- _TASK OBJECTIVE_:
Could you reproduce the lines below from the one with "- Robin Lima - Narrative Designer" through the one with "### Sound Team"? Keep both ends and add nothing.

[Records from a dataset]
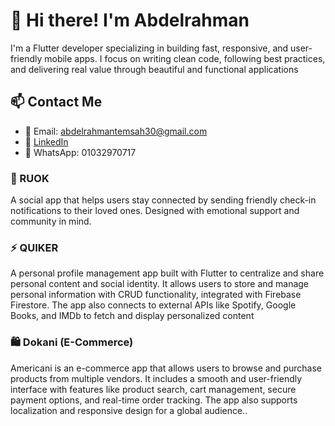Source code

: # 👋 Hi there! I'm Abdelrahman

I'm a Flutter developer specializing in building fast, responsive, and user-friendly mobile apps. I focus on writing clean code, following best practices, and delivering real value through beautiful and functional applications

## 📫 Contact Me
- 📧 Email: abdelrahmantemsah30@gmail.com  
- 💼 [LinkedIn](https://linkedin.com/in/abdelrahman-temsah-8804292a3)  
- 📱 WhatsApp: 01032970717  

### 🤝 RUOK  
A social app that helps users stay connected by sending friendly check-in notifications to their loved ones. Designed with emotional support and community in mind.

### ⚡ QUIKER  
A personal profile management app built with Flutter to centralize and share personal content and social identity.
It allows users to store and manage personal information with CRUD functionality, integrated with Firebase Firestore. 
The app also connects to external APIs like Spotify, Google Books, and IMDb to fetch and display personalized content

### 🛍️ Dokani (E-Commerce)  
Americani is an e-commerce app that allows users to browse and purchase products from multiple vendors. It includes a smooth and user-friendly interface with features like product search, cart management, secure payment options, and real-time order tracking. The app also supports localization and responsive design for a global audience..



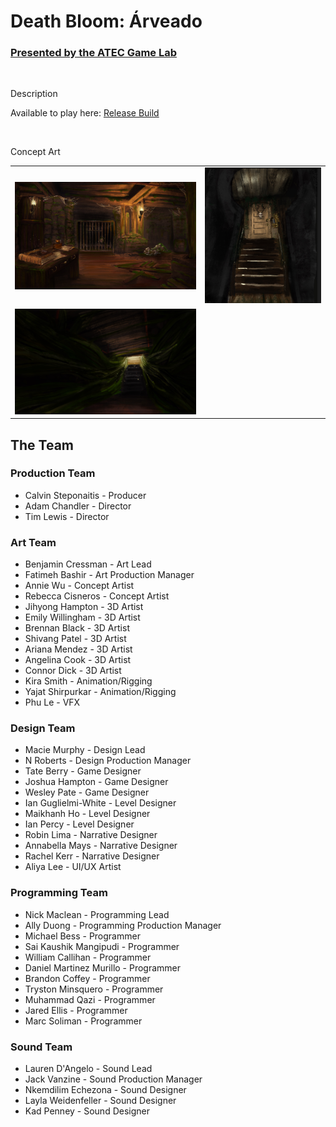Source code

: # Death Bloom: Árveado

### [Presented by the ATEC Game Lab](https://atec-animgames.com/game-lab)

<br>

Description

Available to play here: [Release Build]()

<br>

Concept Art

<table>
    <tr>
        <td witdh="50%"> <img src='./docs/Concept_Cellar.png'> </td>
        <td witdh="50%"> <img src='./docs/Concept_ThroughKeyhole.png'> </td>
    </tr>
    <tr>
        <td witdh="50%"> <img src='./docs/Concept_Squeeze.png'> </td>
    </tr>
</table>

<!-- ![Concept Art](./docs/Concept_ThroughKeyhole.png) -->

## The Team

### Production Team

- Calvin Steponaitis - Producer
- Adam Chandler - Director
- Tim Lewis - Director

### Art Team

- Benjamin Cressman - Art Lead
- Fatimeh Bashir - Art Production Manager
- Annie Wu - Concept Artist
- Rebecca Cisneros - Concept Artist
- Jihyong Hampton - 3D Artist
- Emily Willingham - 3D Artist
- Brennan Black - 3D Artist
- Shivang Patel - 3D Artist
- Ariana Mendez - 3D Artist
- Angelina Cook - 3D Artist
- Connor Dick - 3D Artist
- Kira Smith - Animation/Rigging
- Yajat Shirpurkar - Animation/Rigging
- Phu Le - VFX

### Design Team

- Macie Murphy - Design Lead
- N Roberts - Design Production Manager
- Tate Berry - Game Designer
- Joshua Hampton - Game Designer
- Wesley Pate - Game Designer
- Ian Guglielmi-White - Level Designer
- Maikhanh Ho - Level Designer
- Ian Percy - Level Designer
- Robin Lima - Narrative Designer
- Annabella Mays - Narrative Designer
- Rachel Kerr - Narrative Designer
- Aliya Lee - UI/UX Artist

### Programming Team

- Nick Maclean - Programming Lead
- Ally Duong - Programming Production Manager
- Michael Bess - Programmer
- Sai Kaushik Mangipudi - Programmer
- William Callihan - Programmer
- Daniel Martinez Murillo - Programmer
- Brandon Coffey - Programmer
- Tryston Minsquero - Programmer
- Muhammad Qazi - Programmer
- Jared Ellis - Programmer
- Marc Soliman - Programmer

### Sound Team

- Lauren D'Angelo - Sound Lead
- Jack Vanzine - Sound Production Manager
- Nkemdilim Echezona - Sound Designer
- Layla Weidenfeller - Sound Designer
- Kad Penney - Sound Designer
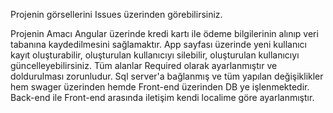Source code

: Projenin görsellerini Issues üzerinden görebilirsiniz.

Projenin Amacı Angular üzerinde kredi kartı ile ödeme bilgilerinin alınıp veri tabanına kaydedilmesini sağlamaktır.
App sayfası üzerinde yeni kullanıcı kayıt oluşturabilir,
oluşturulan kullanıcıyı silebilir,
oluşturulan kullanıcıyı güncelleyebilirsiniz.
Tüm alanlar Required olarak ayarlanmıştır ve doldurulması zorunludur.
Sql server'a bağlanmış ve tüm yapılan değişiklikler hem swager üzerinden hemde Front-end üzerinden DB ye işlenmektedir.
Back-end ile Front-end arasında iletişim kendi localime göre ayarlanmıştır.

- _FINAL ANSWER_:
- Robin Lima - Narrative Designer
- Annabella Mays - Narrative Designer
- Rachel Kerr - Narrative Designer
- Aliya Lee - UI/UX Artist

### Programming Team

- Nick Maclean - Programming Lead
- Ally Duong - Programming Production Manager
- Michael Bess - Programmer
- Sai Kaushik Mangipudi - Programmer
- William Callihan - Programmer
- Daniel Martinez Murillo - Programmer
- Brandon Coffey - Programmer
- Tryston Minsquero - Programmer
- Muhammad Qazi - Programmer
- Jared Ellis - Programmer
- Marc Soliman - Programmer

### Sound Team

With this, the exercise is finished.